If you cannot install air conditioning, I suggest you perspire. Perspiring is Mother Nature’s own natural cooling system. When you’re in a situation involving great warmth or stress, such as summer or an audience with the queen, your sweat glands, located in your armpits, rouse themselves and start pumping out perspiration, which makes your garments smell like a dead rodent, which is Mother Nature’s way of telling you she wants you to take them off and get naked. Of course the average person cannot always get naked, let alone the queen, so many people put antiperspirant chemicals on their armpits; this forces Mother Nature to reroute the perspiration to the mouth, where it forms bad breath, which is Mother Nature’s way of telling you she is basically a vicious irresponsible slut.

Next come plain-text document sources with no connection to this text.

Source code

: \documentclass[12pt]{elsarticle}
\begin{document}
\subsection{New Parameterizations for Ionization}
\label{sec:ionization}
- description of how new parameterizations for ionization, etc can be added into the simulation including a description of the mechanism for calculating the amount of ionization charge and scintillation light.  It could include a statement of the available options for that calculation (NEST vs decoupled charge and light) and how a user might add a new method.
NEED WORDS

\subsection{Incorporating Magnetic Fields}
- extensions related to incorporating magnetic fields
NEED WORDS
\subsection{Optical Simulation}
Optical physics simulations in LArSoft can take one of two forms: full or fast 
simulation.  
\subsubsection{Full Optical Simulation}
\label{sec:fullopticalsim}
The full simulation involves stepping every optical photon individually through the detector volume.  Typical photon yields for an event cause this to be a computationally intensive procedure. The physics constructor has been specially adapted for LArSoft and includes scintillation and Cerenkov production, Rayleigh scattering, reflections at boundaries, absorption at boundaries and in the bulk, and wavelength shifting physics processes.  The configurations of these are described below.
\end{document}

One final note: Do not be tempted to beat the heat by drinking alcoholic beverages. A far better route is to inject them straight into your veins. No, ha ha, seriously, the experts tell us that alcohol actually makes us warmer! Of course, these are the same experts who tell us, during cold weather, that alcohol actually makes us colder, so we have to ask ourselves exactly how stupid these experts think we are. My common-sense advice to you is: If you must drink alcoholic beverages, fine, but for your own sake as well as the sake of others, take sensible precautions to insure you don’t spill them on your clothing, which is already disgusting enough.
Blowing The Big Game
A recent consumer near-tragedy has demonstrated once again, as if we needed any more demonstrations, why the federal government must act immediately to prohibit the sale and possession of plaid carpeting. I feel especially strong about this issue, because the near-tragedy in question involved an eight-year-old girl named Natalie who happens to be the daughter of two friends of mine, Debbie and Bill. They have agreed to let me tell their story in exchange for a promise that I would not reveal that their last name is Ordine (pronounced “Ore-dean”).

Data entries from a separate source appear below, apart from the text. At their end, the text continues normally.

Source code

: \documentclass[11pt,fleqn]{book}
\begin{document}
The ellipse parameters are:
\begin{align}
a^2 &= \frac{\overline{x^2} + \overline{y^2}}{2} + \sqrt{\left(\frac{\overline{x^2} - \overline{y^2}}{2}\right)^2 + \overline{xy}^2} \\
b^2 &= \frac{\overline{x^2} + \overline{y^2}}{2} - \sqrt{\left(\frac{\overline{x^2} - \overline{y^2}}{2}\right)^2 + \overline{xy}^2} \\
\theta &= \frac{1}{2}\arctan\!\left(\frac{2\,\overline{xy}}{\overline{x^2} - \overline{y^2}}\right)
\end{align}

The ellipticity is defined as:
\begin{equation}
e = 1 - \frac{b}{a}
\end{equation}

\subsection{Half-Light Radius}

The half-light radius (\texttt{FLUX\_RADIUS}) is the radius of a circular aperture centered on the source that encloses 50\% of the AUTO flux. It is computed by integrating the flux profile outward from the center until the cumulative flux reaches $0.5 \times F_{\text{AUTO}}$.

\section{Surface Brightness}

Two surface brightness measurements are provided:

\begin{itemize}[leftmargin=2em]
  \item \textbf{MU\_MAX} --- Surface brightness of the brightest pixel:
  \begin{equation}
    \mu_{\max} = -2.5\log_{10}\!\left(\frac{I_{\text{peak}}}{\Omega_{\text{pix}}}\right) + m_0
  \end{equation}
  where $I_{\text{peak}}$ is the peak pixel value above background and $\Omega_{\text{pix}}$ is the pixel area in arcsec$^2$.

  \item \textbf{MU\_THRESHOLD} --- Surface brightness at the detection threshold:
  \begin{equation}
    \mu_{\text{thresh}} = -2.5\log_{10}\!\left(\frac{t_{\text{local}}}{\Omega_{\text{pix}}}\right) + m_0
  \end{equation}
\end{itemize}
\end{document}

Our story begins a few months ago, when Bill bought Natalie two birthday presents, one of which was a gumball machine. Natalie of course immediately got a major wad of gum stuck in her hair and chose to correct the problem personally, without any discussion with a parent or guardian, by getting some scissors and whacking off a large segment of the right side of her hair, but that is not the near-tragedy in question. I mention it only so you’ll grasp that when it comes to buying birthday presents for an eight-year-old, Bill has no more sense than a cinder block. This is why, as the other present, he bought Natalie a popular children’s dexterity game called Operation, in which you attempt to put little humorous simulated organs into a humorous simulated person without setting off a buzzer.